JAKARTA — Kementerian Pekerjaan Umum Republik Indonesia menargetkan pembangunan 93 Sekolah Rakyat (SR) Tahap II selesai sebelum dimulainya Tahun Ajaran 2026/2027.
Percepatan pembangunan dilakukan melalui penguatan koordinasi lintas kementerian serta pengerahan puluhan ribu tenaga konstruksi di berbagai daerah.
Hal tersebut dibahas dalam rapat koordinasi percepatan pembangunan Sekolah Rakyat Tahap II yang melibatkan Kantor Staf Presiden dan Kementerian Sosial Republik Indonesia guna memastikan seluruh proyek selesai sesuai target operasional.

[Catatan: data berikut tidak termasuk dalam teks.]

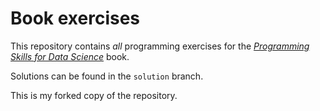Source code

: # Book exercises

This repository contains _all_ programming exercises for the [_Programming Skills for Data Science_](https://programming-for-data-science.github.io/) book. 
 
Solutions can be found in the `solution` branch.

This is my forked copy of the repository.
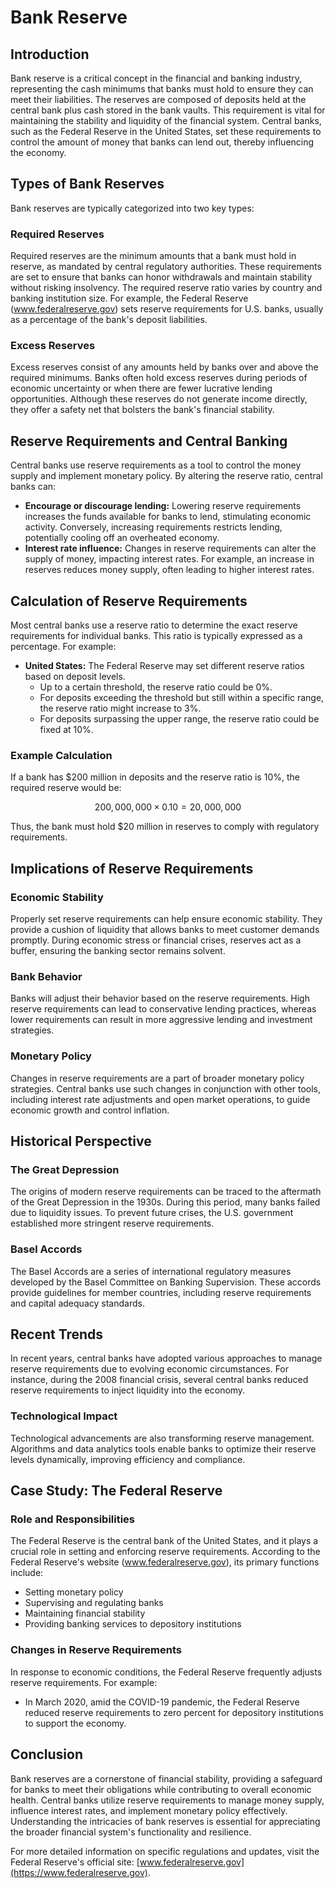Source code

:# Bank Reserve

## Introduction

Bank reserve is a critical concept in the financial and banking industry, representing the cash minimums that banks must hold to ensure they can meet their liabilities. The reserves are composed of deposits held at the central bank plus cash stored in the bank vaults. This requirement is vital for maintaining the stability and liquidity of the financial system. Central banks, such as the Federal Reserve in the United States, set these requirements to control the amount of money that banks can lend out, thereby influencing the economy. 

## Types of Bank Reserves

Bank reserves are typically categorized into two key types:

### Required Reserves

Required reserves are the minimum amounts that a bank must hold in reserve, as mandated by central regulatory authorities. These requirements are set to ensure that banks can honor withdrawals and maintain stability without risking insolvency. The required reserve ratio varies by country and banking institution size. For example, the Federal Reserve (www.federalreserve.gov) sets reserve requirements for U.S. banks, usually as a percentage of the bank's deposit liabilities. 

### Excess Reserves

Excess reserves consist of any amounts held by banks over and above the required minimums. Banks often hold excess reserves during periods of economic uncertainty or when there are fewer lucrative lending opportunities. Although these reserves do not generate income directly, they offer a safety net that bolsters the bank's financial stability.

## Reserve Requirements and Central Banking

Central banks use reserve requirements as a tool to control the money supply and implement monetary policy. By altering the reserve ratio, central banks can:

- **Encourage or discourage lending:** Lowering reserve requirements increases the funds available for banks to lend, stimulating economic activity. Conversely, increasing requirements restricts lending, potentially cooling off an overheated economy.
- **Interest rate influence:** Changes in reserve requirements can alter the supply of money, impacting interest rates. For example, an increase in reserves reduces money supply, often leading to higher interest rates.

## Calculation of Reserve Requirements

Most central banks use a reserve ratio to determine the exact reserve requirements for individual banks. This ratio is typically expressed as a percentage. For example:

- **United States:** The Federal Reserve may set different reserve ratios based on deposit levels.
  - Up to a certain threshold, the reserve ratio could be 0%.
  - For deposits exceeding the threshold but still within a specific range, the reserve ratio might increase to 3%.
  - For deposits surpassing the upper range, the reserve ratio could be fixed at 10%.

### Example Calculation

If a bank has $200 million in deposits and the reserve ratio is 10%, the required reserve would be:

$$200,000,000 \times 0.10 = 20,000,000$$

Thus, the bank must hold $20 million in reserves to comply with regulatory requirements.

## Implications of Reserve Requirements

### Economic Stability

Properly set reserve requirements can help ensure economic stability. They provide a cushion of liquidity that allows banks to meet customer demands promptly. During economic stress or financial crises, reserves act as a buffer, ensuring the banking sector remains solvent.

### Bank Behavior

Banks will adjust their behavior based on the reserve requirements. High reserve requirements can lead to conservative lending practices, whereas lower requirements can result in more aggressive lending and investment strategies.

### Monetary Policy

Changes in reserve requirements are a part of broader monetary policy strategies. Central banks use such changes in conjunction with other tools, including interest rate adjustments and open market operations, to guide economic growth and control inflation.

## Historical Perspective

### The Great Depression

The origins of modern reserve requirements can be traced to the aftermath of the Great Depression in the 1930s. During this period, many banks failed due to liquidity issues. To prevent future crises, the U.S. government established more stringent reserve requirements.

### Basel Accords

The Basel Accords are a series of international regulatory measures developed by the Basel Committee on Banking Supervision. These accords provide guidelines for member countries, including reserve requirements and capital adequacy standards.

## Recent Trends

In recent years, central banks have adopted various approaches to manage reserve requirements due to evolving economic circumstances. For instance, during the 2008 financial crisis, several central banks reduced reserve requirements to inject liquidity into the economy.

### Technological Impact

Technological advancements are also transforming reserve management. Algorithms and data analytics tools enable banks to optimize their reserve levels dynamically, improving efficiency and compliance.

## Case Study: The Federal Reserve

### Role and Responsibilities

The Federal Reserve is the central bank of the United States, and it plays a crucial role in setting and enforcing reserve requirements. According to the Federal Reserve's website (www.federalreserve.gov), its primary functions include:

- Setting monetary policy
- Supervising and regulating banks
- Maintaining financial stability
- Providing banking services to depository institutions

### Changes in Reserve Requirements

In response to economic conditions, the Federal Reserve frequently adjusts reserve requirements. For example:

- In March 2020, amid the COVID-19 pandemic, the Federal Reserve reduced reserve requirements to zero percent for depository institutions to support the economy.

## Conclusion

Bank reserves are a cornerstone of financial stability, providing a safeguard for banks to meet their obligations while contributing to overall economic health. Central banks utilize reserve requirements to manage money supply, influence interest rates, and implement monetary policy effectively. Understanding the intricacies of bank reserves is essential for appreciating the broader financial system's functionality and resilience.

For more detailed information on specific regulations and updates, visit the Federal Reserve's official site: [www.federalreserve.gov](https://www.federalreserve.gov).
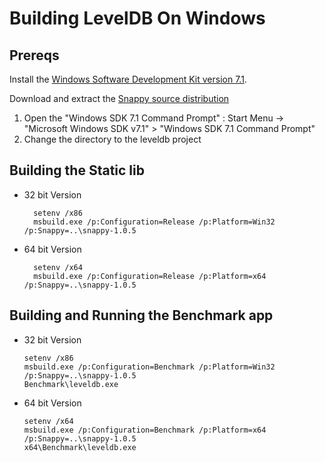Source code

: # Building LevelDB On Windows

## Prereqs

Install the [Windows Software Development Kit version 7.1](http://www.microsoft.com/downloads/dlx/en-us/listdetailsview.aspx?FamilyID=6b6c21d2-2006-4afa-9702-529fa782d63b).

Download and extract the [Snappy source distribution](http://snappy.googlecode.com/files/snappy-1.0.5.tar.gz)

1. Open the "Windows SDK 7.1 Command Prompt" :
   Start Menu -> "Microsoft Windows SDK v7.1" > "Windows SDK 7.1 Command Prompt"
2. Change the directory to the leveldb project

## Building the Static lib

- 32 bit Version

        setenv /x86
        msbuild.exe /p:Configuration=Release /p:Platform=Win32 /p:Snappy=..\snappy-1.0.5

- 64 bit Version

        setenv /x64
        msbuild.exe /p:Configuration=Release /p:Platform=x64 /p:Snappy=..\snappy-1.0.5

## Building and Running the Benchmark app

- 32 bit Version

      setenv /x86
      msbuild.exe /p:Configuration=Benchmark /p:Platform=Win32 /p:Snappy=..\snappy-1.0.5
      Benchmark\leveldb.exe

- 64 bit Version

      setenv /x64
      msbuild.exe /p:Configuration=Benchmark /p:Platform=x64 /p:Snappy=..\snappy-1.0.5
      x64\Benchmark\leveldb.exe
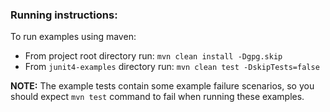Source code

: ### Running instructions:

To run examples using maven:

* From project root directory run: `mvn clean install -Dgpg.skip`
* From `junit4-examples` directory run: `mvn clean test -DskipTests=false`

**NOTE:** The example tests contain some example failure scenarios, so you should expect `mvn test` command to fail when running these examples. 
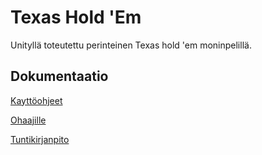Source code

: # Texas Hold 'Em 

Unityllä toteutettu perinteinen Texas hold 'em moninpelillä.

## Dokumentaatio

[Kayttöohjeet](https://github.com/porrasm/otm-harjoitustyo/tree/master/dokumentaatio/kaytto-ohjeet.md)

[Ohaajille](https://github.com/porrasm/otm-harjoitustyo/tree/master/ohjaajille.md)

[Tuntikirjanpito](https://github.com/porrasm/otm-harjoitustyo/tree/master/dokumentaatio/tuntikirjanpito.md)
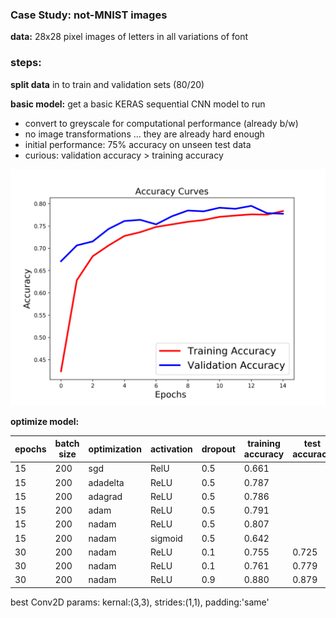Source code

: ### Case Study: not-MNIST images

__data:__ 28x28 pixel images of letters in all variations of font

### steps:
__split data__ in to train and validation sets (80/20)

__basic model:__ get a basic KERAS sequential CNN model to run
 - convert to greyscale for computational performance (already b/w)
 -  no image transformations ... they are already hard enough
 - initial performance: 75% accuracy on unseen test data
 - curious: validation accuracy > training accuracy

![initial results](/src/figs/test2_accuracy_curves.png)

__optimize model:__

 | epochs    | batch size | optimization |  activation | dropout |  training accuracy | test accuracy |
 |----------|----------|---------|--------|------|----|----|
 | 15 | 200 | sgd | RelU | 0.5 | 0.661 |
 | 15 | 200 | adadelta | ReLU |0.5 | 0.787 |
 | 15 | 200 | adagrad | ReLU | 0.5 |0.786 |
 | 15 | 200 | adam | ReLU | 0.5 |0.791  |
 | 15 | 200 | nadam |  ReLU |0.5 | 0.807 |
 | 15 | 200 | nadam | sigmoid | 0.5 |0.642 |
 | 30 | 200 | nadam | ReLU | 0.1 |0.755 | 0.725 |
 | 30 | 200 | nadam | ReLU | 0.1 |0.761 | 0.779 |
 | 30 | 200 | nadam | ReLU | 0.9 |0.880 | 0.879 |


 best Conv2D params: kernal:(3,3), strides:(1,1), padding:'same'
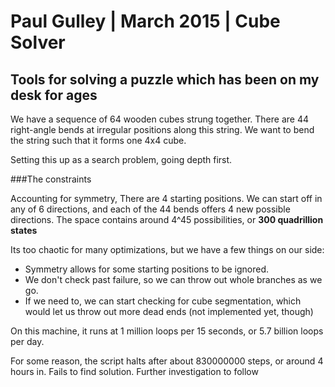 

Paul Gulley  |  March 2015 | Cube Solver
===========================
Tools for solving a puzzle which has been on my desk for ages
---------------
We have a sequence of 64 wooden cubes strung together. 
There are 44 right-angle bends at irregular positions along this string.
We want to bend the string such that it forms one 4x4 cube.

Setting this up as a search problem, going depth first. 

###The constraints

Accounting for symmetry, There are 4 starting positions. We can start off in any of 6 directions, and each of the 44 bends offers 4 new possible directions.
The space contains around 4^45 possibilities, or
**300 quadrillion states**

Its too chaotic for many optimizations, but we have a few things on our side:
  * Symmetry allows for some starting positions to be ignored.
  * We don't check past failure, so we can throw out whole branches as we go.
  * If we need to, we can start checking for cube segmentation, which would let us 
		throw out more dead ends (not implemented yet, though)

On this machine, it runs at 1 million loops per 15 seconds, or 5.7 billion loops per day.

For some reason, the script halts after about 830000000 steps, or around 4 hours in.
Fails to find solution. Further investigation to follow

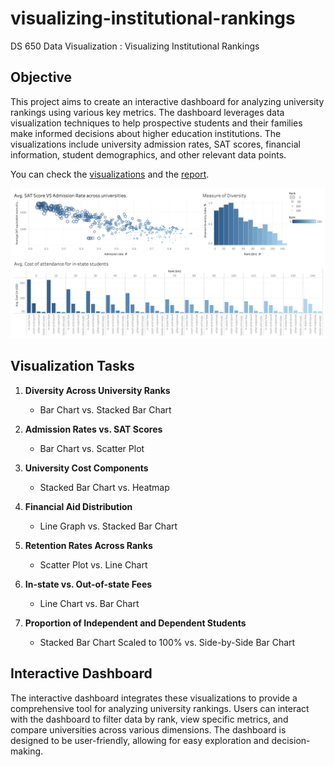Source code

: # visualizing-institutional-rankings
DS 650 Data Visualization : Visualizing Institutional Rankings

## Objective
This project aims to create an interactive dashboard for analyzing university rankings using various key metrics. The dashboard leverages data visualization techniques to help prospective students and their families make informed decisions about higher education institutions. The visualizations include university admission rates, SAT scores, financial information, student demographics, and other relevant data points.

You can check the [visualizations](./Visualizations) and the [report](./Deliverable_1.pdf).

![Dashboard](./Visualizations/Visualizations-000.png)

## Visualization Tasks
1. **Diversity Across University Ranks**
   - Bar Chart vs. Stacked Bar Chart

2. **Admission Rates vs. SAT Scores**
   - Bar Chart vs. Scatter Plot

3. **University Cost Components**
   - Stacked Bar Chart vs. Heatmap

4. **Financial Aid Distribution**
   - Line Graph vs. Stacked Bar Chart

5. **Retention Rates Across Ranks**
   - Scatter Plot vs. Line Chart

6. **In-state vs. Out-of-state Fees**
   - Line Chart vs. Bar Chart

7. **Proportion of Independent and Dependent Students**
   - Stacked Bar Chart Scaled to 100% vs. Side-by-Side Bar Chart

## Interactive Dashboard
The interactive dashboard integrates these visualizations to provide a comprehensive tool for analyzing university rankings. Users can interact with the dashboard to filter data by rank, view specific metrics, and compare universities across various dimensions. The dashboard is designed to be user-friendly, allowing for easy exploration and decision-making.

Pelaksana Tugas Direktur Jenderal Prasarana Strategis Kementerian PU, Kuswara, mengatakan Program Sekolah Rakyat merupakan bagian dari upaya pemerintah memperluas akses pendidikan yang layak, berkualitas, dan inklusif bagi masyarakat kurang mampu.
“Sebagaimana diamanatkan dalam Instruksi Presiden Nomor 8 Tahun 2025 tentang Optimalisasi Pelaksanaan Pengentasan Kemiskinan dan Penghapusan Kemiskinan Ekstrem, Kementerian PU mendapat tugas mendukung program ini melalui penyediaan sarana dan prasarana strategis bagi masyarakat miskin dan miskin ekstrem,” ujarnya dalam keterangan tertulis, Kamis (21/5/2026).
Berdasarkan data Kementerian PU, pembangunan Sekolah Rakyat Tahap II tersebar di 93 lokasi yang berada di 29 provinsi dan 91 kabupaten/kota di seluruh Indonesia.
Hingga 19 Mei 2026, progres fisik pembangunan secara nasional tercatat telah mencapai rata-rata sekitar 57 persen.
Kuswara menegaskan pemerintah menargetkan seluruh pembangunan selesai pada 20 Juni 2026. Untuk memastikan percepatan berjalan sesuai jadwal, Menteri PU disebut turut melakukan pengawasan langsung ke lapangan.
“Kementerian PU berkomitmen memastikan penyelesaian pembangunan Sekolah Rakyat Tahap II tepat waktu. Menteri PU juga melakukan pengawasan secara langsung di lapangan untuk memastikan akselerasi pekerjaan berjalan sesuai target,” katanya.
Sebagai langkah percepatan, Kementerian PU juga membentuk Satuan Tugas Percepatan Pembangunan Sekolah Rakyat serta mengerahkan sebanyak 67.588 tenaga kerja konstruksi dengan sistem kerja tiga shift.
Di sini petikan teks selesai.